PROBLEM TO WORK ON
Copy the lines below verbatim. Begin with the first and end with the line containing "# Do you know when was it invented?".

======

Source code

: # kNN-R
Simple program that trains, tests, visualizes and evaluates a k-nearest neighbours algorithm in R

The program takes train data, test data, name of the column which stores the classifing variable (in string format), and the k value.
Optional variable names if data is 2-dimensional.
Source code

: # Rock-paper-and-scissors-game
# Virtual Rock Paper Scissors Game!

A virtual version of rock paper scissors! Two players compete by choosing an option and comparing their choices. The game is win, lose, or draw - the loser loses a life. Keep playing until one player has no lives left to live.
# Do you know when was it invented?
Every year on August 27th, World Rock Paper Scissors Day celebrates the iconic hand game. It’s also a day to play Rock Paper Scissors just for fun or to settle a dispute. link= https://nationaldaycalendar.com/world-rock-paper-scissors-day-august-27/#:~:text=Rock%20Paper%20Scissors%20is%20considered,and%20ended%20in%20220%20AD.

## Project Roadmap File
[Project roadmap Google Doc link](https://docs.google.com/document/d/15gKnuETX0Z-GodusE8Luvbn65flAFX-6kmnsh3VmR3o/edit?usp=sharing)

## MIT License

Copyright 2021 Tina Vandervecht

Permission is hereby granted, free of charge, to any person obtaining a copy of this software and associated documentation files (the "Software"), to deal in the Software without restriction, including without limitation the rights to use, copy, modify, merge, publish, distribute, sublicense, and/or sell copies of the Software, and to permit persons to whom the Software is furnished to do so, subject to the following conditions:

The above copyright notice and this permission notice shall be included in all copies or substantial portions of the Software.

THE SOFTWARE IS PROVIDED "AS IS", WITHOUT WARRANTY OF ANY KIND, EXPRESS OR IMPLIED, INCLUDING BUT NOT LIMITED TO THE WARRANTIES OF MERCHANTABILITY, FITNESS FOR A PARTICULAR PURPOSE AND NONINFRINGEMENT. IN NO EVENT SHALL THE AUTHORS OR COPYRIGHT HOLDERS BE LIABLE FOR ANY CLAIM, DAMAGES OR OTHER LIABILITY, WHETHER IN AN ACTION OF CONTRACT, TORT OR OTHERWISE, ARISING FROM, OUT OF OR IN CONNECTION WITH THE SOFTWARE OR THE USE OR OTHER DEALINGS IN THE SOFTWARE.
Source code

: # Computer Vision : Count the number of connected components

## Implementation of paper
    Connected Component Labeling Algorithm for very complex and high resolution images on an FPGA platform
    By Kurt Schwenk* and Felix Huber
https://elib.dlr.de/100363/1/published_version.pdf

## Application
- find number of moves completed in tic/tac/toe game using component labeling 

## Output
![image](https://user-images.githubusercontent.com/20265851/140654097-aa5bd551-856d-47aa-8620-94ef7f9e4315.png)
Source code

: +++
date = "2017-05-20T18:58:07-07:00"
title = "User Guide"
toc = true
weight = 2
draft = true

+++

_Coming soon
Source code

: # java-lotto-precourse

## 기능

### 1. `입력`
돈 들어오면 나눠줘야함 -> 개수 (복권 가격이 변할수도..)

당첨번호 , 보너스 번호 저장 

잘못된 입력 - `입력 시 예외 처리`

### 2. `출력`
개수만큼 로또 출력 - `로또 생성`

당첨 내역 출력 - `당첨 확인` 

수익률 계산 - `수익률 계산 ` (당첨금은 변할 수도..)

======

WRITTEN ANSWER
Source code

: # kNN-R
Simple program that trains, tests, visualizes and evaluates a k-nearest neighbours algorithm in R

The program takes train data, test data, name of the column which stores the classifing variable (in string format), and the k value.
Optional variable names if data is 2-dimensional.
Source code

: # Rock-paper-and-scissors-game
# Virtual Rock Paper Scissors Game!

A virtual version of rock paper scissors! Two players compete by choosing an option and comparing their choices. The game is win, lose, or draw - the loser loses a life. Keep playing until one player has no lives left to live.
# Do you know when was it invented?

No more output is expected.